# Serve Multiple DL models on GPU with Amazon SageMaker Multi-model endpoints (MME)



Amazon SageMaker multi-model endpoints(MME) provide a scalable and cost-effective way to deploy large number of deep learning models. Previously, customers had limited options to deploy 100s of deep learning models that need accelerated compute with GPUs. Now customers can deploy 1000s of deep learning models behind one SageMaker endpoint. Now, MME will run multiple models on a GPU core, share GPU instances behind an endpoint across multiple models and dynamically load/unload models based on the incoming traffic. With this, customers can significantly save cost and achieve best price performance.

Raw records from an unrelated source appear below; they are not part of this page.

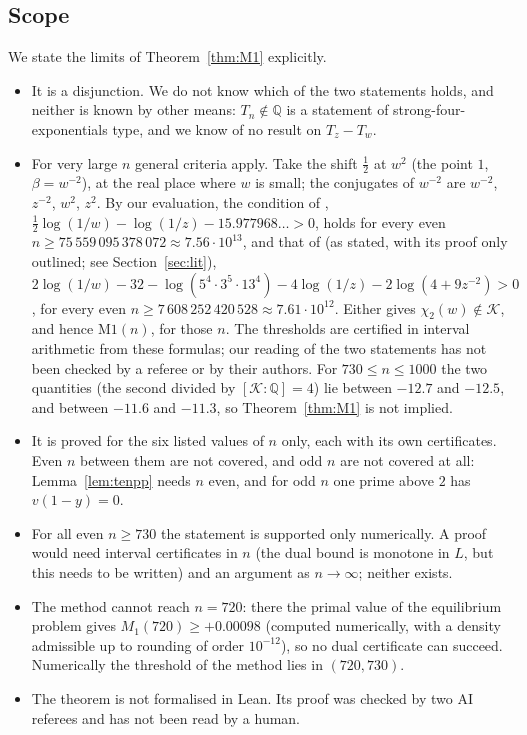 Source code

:\documentclass[11pt]{amsart}
\theoremstyle{definition}
\theoremstyle{remark}
\numberwithin{equation}{section}
\newcommand{\QQ}{\mathbb{Q}}
\newcommand{\cK}{\mathcal{K}}
\begin{document}
\subsection{Scope}
We state the limits of Theorem~\ref{thm:M1} explicitly.
\begin{itemize}
\item It is a disjunction. We do not know which of the two statements holds, and neither is known by other means:
  $T_n\notin\QQ$ is a statement of strong-four-exponentials type, and we know of no result on $T_z-T_w$.
\item For very large $n$ general criteria apply. Take the shift $\frac12$ at $w^2$ (the point $1$, $\beta=w^{-2}$), at
  the real place where $w$ is small; the conjugates of $w^{-2}$ are $w^{-2}$, $z^{-2}$, $w^2$, $z^2$. By our evaluation,
  the condition of \cite[Thm.~1]{DHK2022b}, $\frac12\log(1/w)-\log(1/z)-15.977968\ldots>0$, holds for every even
  $n\ge75\,559\,095\,378\,072\approx7.56\cdot10^{13}$, and that of \cite[Thm.~2.1]{DHK2020} (as stated, with its proof
  only outlined; see Section~\ref{sec:lit}), $2\log(1/w)-32-\log(5^4\cdot3^5\cdot13^4)-4\log(1/z)-2\log(4+9z^{-2})>0$,
  for every even $n\ge7\,608\,252\,420\,528\approx7.61\cdot10^{12}$. Either gives $\chi_2(w)\notin\cK$, and hence
  $\mathrm{M1}(n)$, for those $n$. The thresholds are certified in interval arithmetic from these formulas; our reading
  of the two statements has not been checked by a referee or by their authors. For $730\le n\le1000$ the two quantities
  (the second divided by $[\cK:\QQ]=4$) lie between $-12.7$ and $-12.5$, and between $-11.6$ and $-11.3$, so
  Theorem~\ref{thm:M1} is not implied.
\item It is proved for the six listed values of $n$ only, each with its own certificates. Even $n$ between them are not
  covered, and odd $n$ are not covered at all: Lemma~\ref{lem:tenpp} needs $n$ even, and for odd $n$ one prime above
  $2$ has $v(1-y)=0$.
\item For all even $n\ge730$ the statement is supported only numerically. A proof would need interval certificates in $n$
  (the dual bound is monotone in $L$, but this needs to be written) and an argument as $n\to\infty$; neither exists.
\item The method cannot reach $n=720$: there the primal value of the equilibrium problem gives $M_1(720)\ge+0.00098$
  (computed numerically, with a density admissible up to rounding of order $10^{-12}$), so no dual certificate can
  succeed. Numerically the threshold of the method lies in $(720,730)$.
\item The theorem is not formalised in Lean. Its proof was checked by two AI referees and has not been read by a human.
\end{itemize}
\end{document}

<div class="alert alert-info"> 💡 <strong> Note </strong>
This notebook was tested with the `conda_python3` kernel on an Amazon SageMaker notebook instance of type `g5.xlarge`.
</div>

In this notebook, we will walk you through how to use NVIDIA Triton Inference Server on Amazon SageMaker MME with GPU feature to deploy two different NLP models (**DistilBERT** and **T5**) for two different use-cases (**Classification** and **Summarization**) in two different frameworks (**TensorFlow** and **PyTorch**) on the same GPU. 

## Installs

Installs the dependencies required to package the model and run inferences using Triton server. Update SageMaker, boto3, awscli etc

In [None]:
!pip install -qU pip awscli boto3 sagemaker
!pip install nvidia-pyindex --quiet
!pip install tritonclient[http] --quiet
!pip install transformers[sentencepiece] --quiet

## Imports and variables

In [None]:
import boto3, json, sagemaker, time
from sagemaker import get_execution_role
import numpy as np
import os
os.environ["TOKENIZERS_PARALLELISM"] = "false"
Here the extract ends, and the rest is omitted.